Jimbo Wales:
At the same time, I think that the advantages would be minimal. If the problem users are got out of the way, then good users can find the right answer for an article. Almost never is the *content* the problem, the problem is *people* with poor social skills, poor editing skills, etc. So if the ArbCom resolves the behavior issue, then the article content can be taken care of by other others acting in the normal wiki way.
I disagree. In many cases the *content* is the big problem, the poor social skills etcetera just happen to surface because there is a conflict. Perhaps not in the cases going to the arbitration committee, but I think it is such in most of the cases that don't go to the arbitration committee, but do not get resolved either except by one party giving up hope and putting the page on their list of "pages that I prefer not looking at above improving".

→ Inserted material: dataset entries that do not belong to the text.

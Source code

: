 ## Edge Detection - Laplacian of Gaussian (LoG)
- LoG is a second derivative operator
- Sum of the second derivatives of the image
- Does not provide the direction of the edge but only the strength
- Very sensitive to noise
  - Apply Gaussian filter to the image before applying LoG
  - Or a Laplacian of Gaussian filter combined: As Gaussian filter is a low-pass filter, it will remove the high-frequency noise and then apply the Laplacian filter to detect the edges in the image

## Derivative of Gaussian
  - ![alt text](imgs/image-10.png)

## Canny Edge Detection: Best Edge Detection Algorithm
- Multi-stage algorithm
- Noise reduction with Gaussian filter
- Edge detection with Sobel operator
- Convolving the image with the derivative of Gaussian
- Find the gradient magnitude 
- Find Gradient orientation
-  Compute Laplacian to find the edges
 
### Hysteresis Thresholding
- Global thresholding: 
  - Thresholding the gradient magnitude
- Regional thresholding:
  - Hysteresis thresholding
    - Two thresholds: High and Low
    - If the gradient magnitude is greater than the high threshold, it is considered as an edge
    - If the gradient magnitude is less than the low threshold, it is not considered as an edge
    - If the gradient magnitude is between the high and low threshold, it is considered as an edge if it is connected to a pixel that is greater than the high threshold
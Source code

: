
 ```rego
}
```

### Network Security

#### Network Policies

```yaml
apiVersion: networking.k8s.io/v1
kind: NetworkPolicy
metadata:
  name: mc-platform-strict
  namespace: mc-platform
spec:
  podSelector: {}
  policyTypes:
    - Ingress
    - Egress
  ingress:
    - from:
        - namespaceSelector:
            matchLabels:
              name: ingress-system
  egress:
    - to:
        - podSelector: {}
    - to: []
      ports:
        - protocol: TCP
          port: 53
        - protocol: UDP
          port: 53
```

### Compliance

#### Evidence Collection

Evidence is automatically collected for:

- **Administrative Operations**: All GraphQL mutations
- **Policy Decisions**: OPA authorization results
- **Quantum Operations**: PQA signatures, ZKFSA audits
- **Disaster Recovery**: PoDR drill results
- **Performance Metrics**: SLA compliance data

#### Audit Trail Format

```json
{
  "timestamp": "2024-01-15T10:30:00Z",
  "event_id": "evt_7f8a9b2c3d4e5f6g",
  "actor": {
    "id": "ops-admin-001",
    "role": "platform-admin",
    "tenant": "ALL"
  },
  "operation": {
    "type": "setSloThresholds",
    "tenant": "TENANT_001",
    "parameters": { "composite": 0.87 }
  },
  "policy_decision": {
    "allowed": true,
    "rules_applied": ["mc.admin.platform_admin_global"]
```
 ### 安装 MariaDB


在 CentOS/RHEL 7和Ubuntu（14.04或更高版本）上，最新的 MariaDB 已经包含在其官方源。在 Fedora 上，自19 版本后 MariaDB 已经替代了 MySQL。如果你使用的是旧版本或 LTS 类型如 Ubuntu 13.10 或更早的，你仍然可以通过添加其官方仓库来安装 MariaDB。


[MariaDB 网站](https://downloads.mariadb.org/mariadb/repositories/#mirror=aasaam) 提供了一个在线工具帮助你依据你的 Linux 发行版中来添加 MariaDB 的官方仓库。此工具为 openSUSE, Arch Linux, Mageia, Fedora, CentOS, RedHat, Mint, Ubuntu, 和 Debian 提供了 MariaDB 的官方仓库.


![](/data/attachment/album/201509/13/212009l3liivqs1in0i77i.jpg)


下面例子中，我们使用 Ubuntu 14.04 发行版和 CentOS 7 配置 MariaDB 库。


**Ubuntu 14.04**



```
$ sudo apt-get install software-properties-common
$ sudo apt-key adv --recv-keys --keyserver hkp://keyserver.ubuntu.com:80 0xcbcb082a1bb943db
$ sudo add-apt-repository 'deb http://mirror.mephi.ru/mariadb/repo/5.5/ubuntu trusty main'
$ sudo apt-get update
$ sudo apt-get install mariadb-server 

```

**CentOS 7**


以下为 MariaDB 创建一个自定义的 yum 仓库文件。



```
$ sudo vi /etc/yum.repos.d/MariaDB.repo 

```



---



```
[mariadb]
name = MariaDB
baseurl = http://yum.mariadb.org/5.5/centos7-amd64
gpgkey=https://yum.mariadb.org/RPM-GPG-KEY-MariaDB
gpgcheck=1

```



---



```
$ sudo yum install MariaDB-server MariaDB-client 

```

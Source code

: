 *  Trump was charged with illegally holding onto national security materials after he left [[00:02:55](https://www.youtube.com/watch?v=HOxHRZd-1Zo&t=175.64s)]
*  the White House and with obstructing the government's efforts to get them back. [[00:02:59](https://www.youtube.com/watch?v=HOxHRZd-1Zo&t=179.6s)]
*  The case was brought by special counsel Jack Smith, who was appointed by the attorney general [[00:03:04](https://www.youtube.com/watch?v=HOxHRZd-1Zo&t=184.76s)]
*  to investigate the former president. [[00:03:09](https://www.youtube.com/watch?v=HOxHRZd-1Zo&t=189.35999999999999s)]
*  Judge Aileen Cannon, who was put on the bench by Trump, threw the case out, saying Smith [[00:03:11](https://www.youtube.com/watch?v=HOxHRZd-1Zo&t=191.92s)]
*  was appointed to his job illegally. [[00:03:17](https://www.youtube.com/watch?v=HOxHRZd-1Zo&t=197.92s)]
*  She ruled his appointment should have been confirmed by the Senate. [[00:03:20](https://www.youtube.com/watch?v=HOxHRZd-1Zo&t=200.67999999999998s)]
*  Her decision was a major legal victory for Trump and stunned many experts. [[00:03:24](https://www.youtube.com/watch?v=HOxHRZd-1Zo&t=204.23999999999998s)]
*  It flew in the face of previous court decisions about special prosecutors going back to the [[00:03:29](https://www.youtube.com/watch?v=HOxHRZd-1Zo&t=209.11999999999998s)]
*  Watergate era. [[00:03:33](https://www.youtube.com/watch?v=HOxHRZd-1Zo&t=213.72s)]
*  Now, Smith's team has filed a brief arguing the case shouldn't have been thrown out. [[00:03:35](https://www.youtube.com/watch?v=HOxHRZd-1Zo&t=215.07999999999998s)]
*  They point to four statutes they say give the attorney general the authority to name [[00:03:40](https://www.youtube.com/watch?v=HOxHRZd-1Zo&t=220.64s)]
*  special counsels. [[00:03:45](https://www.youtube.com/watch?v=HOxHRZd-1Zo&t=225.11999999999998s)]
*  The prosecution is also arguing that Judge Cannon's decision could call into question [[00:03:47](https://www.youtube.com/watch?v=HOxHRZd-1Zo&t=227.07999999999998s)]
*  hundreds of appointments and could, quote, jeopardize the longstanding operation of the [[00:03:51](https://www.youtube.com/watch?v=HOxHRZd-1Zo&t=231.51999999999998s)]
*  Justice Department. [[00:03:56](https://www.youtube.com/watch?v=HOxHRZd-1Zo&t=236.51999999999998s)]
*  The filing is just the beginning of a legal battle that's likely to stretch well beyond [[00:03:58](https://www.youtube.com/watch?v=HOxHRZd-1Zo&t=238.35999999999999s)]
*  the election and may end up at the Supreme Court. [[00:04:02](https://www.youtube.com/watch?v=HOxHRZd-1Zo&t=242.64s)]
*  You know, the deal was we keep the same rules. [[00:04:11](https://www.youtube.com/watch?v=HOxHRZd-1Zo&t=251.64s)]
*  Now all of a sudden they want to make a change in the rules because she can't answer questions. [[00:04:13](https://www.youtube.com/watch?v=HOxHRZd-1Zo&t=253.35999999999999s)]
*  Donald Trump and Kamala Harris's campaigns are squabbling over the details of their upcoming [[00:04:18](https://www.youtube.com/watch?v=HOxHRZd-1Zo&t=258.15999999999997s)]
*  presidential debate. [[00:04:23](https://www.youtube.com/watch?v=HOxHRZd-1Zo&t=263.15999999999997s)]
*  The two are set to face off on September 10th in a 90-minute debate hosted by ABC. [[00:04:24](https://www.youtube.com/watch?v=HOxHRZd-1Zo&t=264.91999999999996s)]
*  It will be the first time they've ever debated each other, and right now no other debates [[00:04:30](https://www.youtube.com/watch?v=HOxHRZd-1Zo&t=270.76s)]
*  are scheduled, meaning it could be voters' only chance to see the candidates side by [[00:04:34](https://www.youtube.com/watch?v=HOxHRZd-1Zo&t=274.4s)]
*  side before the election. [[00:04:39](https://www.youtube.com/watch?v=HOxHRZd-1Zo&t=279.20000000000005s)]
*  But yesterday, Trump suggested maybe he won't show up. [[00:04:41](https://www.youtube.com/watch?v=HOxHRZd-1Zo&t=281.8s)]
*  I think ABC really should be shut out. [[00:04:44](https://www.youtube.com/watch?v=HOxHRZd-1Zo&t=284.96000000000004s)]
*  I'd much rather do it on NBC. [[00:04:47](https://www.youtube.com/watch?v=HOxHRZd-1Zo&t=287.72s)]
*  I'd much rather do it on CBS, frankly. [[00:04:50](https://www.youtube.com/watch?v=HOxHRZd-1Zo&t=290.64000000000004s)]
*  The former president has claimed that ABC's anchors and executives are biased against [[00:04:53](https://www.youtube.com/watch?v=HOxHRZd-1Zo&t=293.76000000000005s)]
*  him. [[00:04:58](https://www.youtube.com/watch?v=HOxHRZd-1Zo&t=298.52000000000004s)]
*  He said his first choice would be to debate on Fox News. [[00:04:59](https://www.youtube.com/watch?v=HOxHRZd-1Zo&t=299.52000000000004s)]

There must be some way to decide that certain POVs are simply so far out that they are not going to be mentioned, or at least if they are going to be mentioned then not on the main page. Theories about the pyramids having been built by aliens do not belong on [[Egyptian pyramid]] (not that I remember anyone putting it there, but...) and telling both parties to stop yelling will not resolve that.
Wiki-editing _often_ gets us out of conflicts. But to think it _always_ does so, other than by tiring one party to dead, is hopelessly naive. Ten times more naive than thinking that Wikipedia could actually work.